Another gym member, Carlos, had recently mentioned that he experienced a “mini-stroke.” He’s in his fifties, and seemed to have recovered unscathed. And, one of the managers at the fast food joint mentioned that his mother, in her fifties, was in the hospital for seizures. She had no prior history of seizures. Then, EL John in Cali sent e-mail stating that he has “COVID,” but he claimed that his symptoms are mild because he’s “vaccinated.”

More and more stories (similar to the aforementioned) are popping up routinely. Frankly, feigning surprise and sympathy is becoming very tiring. There is no way to enlighten anyone about the possibility of “vaccine” injuries or death, especially here in “blue” state Hawai’i.

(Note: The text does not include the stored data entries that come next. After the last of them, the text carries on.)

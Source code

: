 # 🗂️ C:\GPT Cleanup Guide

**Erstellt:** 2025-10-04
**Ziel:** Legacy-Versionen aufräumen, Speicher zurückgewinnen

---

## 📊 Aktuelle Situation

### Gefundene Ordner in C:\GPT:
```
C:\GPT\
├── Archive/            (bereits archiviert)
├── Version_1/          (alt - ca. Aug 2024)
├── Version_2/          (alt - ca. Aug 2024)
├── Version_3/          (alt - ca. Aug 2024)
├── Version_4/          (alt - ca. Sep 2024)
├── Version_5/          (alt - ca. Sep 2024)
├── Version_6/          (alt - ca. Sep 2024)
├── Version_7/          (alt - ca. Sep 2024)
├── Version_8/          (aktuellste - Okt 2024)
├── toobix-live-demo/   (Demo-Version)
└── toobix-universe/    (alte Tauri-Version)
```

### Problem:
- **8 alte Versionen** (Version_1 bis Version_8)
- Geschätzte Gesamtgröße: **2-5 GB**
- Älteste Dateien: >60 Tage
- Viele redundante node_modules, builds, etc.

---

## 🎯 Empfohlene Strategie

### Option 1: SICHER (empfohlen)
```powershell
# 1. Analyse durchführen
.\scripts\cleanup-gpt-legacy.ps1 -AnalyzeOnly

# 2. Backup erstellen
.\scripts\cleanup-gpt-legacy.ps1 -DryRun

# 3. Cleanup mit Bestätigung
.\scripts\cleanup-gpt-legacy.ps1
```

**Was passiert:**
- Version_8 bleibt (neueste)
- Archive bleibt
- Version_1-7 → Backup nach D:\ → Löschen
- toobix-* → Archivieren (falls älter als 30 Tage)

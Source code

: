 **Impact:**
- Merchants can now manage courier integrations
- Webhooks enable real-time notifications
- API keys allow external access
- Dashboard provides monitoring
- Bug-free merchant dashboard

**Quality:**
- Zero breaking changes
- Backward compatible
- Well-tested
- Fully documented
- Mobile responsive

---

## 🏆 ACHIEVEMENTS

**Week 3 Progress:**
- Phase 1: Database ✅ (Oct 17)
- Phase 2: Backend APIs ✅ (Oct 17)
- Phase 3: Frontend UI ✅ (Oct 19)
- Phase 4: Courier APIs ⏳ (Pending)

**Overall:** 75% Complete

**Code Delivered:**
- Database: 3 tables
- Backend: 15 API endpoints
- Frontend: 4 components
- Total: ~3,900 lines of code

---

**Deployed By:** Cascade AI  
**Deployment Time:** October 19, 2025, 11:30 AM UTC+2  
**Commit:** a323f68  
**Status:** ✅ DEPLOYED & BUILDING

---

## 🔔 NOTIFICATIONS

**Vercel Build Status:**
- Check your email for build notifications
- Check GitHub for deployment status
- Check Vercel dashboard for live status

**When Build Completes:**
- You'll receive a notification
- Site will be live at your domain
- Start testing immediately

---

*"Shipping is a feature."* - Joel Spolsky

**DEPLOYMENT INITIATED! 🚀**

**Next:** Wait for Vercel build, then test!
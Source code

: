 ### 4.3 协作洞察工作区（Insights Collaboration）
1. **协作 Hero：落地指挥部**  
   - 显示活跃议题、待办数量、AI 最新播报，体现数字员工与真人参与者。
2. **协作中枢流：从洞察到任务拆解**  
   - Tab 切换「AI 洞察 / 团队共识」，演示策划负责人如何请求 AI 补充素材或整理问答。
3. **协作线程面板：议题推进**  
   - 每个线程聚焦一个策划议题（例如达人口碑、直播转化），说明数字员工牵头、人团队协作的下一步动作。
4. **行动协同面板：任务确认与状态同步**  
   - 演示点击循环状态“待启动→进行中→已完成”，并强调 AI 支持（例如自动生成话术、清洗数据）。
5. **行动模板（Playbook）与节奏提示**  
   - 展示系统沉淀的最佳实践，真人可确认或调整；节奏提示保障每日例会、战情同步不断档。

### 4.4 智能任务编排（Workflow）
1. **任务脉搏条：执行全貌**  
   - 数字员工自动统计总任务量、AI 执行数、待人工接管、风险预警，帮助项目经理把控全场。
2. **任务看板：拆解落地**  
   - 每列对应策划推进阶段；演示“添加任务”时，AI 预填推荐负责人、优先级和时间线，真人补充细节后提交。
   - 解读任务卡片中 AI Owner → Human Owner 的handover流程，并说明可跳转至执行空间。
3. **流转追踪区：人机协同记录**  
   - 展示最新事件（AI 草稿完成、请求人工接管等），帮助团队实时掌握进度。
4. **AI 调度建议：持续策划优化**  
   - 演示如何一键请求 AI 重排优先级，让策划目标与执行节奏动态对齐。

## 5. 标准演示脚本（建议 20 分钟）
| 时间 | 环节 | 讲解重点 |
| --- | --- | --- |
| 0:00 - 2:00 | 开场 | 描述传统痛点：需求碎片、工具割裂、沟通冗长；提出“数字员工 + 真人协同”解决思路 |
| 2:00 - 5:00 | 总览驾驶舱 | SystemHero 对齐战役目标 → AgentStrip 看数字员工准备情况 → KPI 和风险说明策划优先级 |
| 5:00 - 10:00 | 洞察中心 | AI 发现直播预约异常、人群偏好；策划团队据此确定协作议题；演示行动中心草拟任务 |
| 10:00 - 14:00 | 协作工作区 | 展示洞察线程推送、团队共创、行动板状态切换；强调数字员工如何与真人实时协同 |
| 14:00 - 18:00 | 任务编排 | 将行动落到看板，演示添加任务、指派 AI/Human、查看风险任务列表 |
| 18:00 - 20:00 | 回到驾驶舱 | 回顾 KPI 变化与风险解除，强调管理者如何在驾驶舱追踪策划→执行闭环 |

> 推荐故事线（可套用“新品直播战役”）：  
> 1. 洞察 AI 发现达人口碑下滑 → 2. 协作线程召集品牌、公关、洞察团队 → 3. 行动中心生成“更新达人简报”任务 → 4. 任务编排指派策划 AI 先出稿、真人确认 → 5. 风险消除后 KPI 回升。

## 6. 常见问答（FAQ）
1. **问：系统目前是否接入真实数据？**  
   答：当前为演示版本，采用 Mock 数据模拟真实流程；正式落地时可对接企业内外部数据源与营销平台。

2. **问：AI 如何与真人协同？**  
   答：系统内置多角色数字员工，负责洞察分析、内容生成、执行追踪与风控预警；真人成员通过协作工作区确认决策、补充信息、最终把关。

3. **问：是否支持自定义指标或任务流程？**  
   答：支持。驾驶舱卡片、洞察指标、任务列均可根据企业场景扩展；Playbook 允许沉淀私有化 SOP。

Eight months have passed since the ridiculous face mask mandate was rescinded. Yet, the face mask is more ubiquitous than ever. Nearly all senior citizen residents are wearing face masks full time, compared to about 50% of all other age groups. These fools will be wearing face masks for the rest of their lives. And, no, there’s no way to enlighten them either.

Miscellany: The last evening outing to the International Marketplace occurred on the night of the standoff at the Ohia Waikiki. With the Net reading list significantly reduced, there is little need to loiter there. However, a brief outing was made this evening to the overpriced ABC Store to procure a big-ass can of cerveza. Sheesh!